▶ What the exercise asks
Exactly the lines from the one containing "Analog definiert man" through the end of the data below are to be reproduced, and nothing besides them.

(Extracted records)
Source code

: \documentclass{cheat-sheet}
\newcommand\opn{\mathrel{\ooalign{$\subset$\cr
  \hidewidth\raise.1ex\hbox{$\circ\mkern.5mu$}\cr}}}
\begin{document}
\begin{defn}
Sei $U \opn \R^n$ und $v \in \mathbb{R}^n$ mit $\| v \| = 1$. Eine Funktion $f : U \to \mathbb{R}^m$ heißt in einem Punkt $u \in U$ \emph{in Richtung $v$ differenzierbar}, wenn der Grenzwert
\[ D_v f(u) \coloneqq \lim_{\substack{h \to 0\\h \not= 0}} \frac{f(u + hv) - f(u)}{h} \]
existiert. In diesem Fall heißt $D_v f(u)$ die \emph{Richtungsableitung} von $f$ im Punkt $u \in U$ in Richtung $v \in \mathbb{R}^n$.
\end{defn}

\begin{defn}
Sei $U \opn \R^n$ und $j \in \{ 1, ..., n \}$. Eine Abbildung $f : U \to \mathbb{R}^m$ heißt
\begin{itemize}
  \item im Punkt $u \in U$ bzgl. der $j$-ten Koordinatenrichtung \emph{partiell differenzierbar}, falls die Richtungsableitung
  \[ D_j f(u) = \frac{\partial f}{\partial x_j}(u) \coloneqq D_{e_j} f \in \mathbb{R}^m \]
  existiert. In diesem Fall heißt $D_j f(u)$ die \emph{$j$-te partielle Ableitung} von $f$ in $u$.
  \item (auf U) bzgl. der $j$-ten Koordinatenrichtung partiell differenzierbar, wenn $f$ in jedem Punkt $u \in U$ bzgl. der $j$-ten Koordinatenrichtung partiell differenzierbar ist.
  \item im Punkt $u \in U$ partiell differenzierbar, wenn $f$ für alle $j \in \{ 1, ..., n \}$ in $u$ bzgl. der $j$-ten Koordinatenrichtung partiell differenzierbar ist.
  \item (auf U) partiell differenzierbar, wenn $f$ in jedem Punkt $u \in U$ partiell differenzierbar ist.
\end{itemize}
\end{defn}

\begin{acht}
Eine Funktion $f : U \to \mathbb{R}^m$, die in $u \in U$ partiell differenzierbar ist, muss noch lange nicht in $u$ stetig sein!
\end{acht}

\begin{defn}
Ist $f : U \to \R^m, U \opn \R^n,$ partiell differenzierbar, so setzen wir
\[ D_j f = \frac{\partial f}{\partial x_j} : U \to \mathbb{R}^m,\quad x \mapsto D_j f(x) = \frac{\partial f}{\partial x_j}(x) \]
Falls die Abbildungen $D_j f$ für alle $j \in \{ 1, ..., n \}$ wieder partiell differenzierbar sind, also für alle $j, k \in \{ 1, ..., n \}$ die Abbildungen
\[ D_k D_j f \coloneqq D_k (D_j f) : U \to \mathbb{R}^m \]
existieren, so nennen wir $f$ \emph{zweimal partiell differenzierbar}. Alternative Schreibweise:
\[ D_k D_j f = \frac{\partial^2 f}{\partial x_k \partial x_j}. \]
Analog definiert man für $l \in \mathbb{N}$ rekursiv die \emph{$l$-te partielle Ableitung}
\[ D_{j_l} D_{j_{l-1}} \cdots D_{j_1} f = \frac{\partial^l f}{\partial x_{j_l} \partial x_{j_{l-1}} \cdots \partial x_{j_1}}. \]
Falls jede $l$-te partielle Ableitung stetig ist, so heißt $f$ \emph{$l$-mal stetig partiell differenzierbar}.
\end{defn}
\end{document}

▶ Your response
Analog definiert man für $l \in \mathbb{N}$ rekursiv die \emph{$l$-te partielle Ableitung}
\[ D_{j_l} D_{j_{l-1}} \cdots D_{j_1} f = \frac{\partial^l f}{\partial x_{j_l} \partial x_{j_{l-1}} \cdots \partial x_{j_1}}. \]
Falls jede $l$-te partielle Ableitung stetig ist, so heißt $f$ \emph{$l$-mal stetig partiell differenzierbar}.
\end{defn}
\end{document}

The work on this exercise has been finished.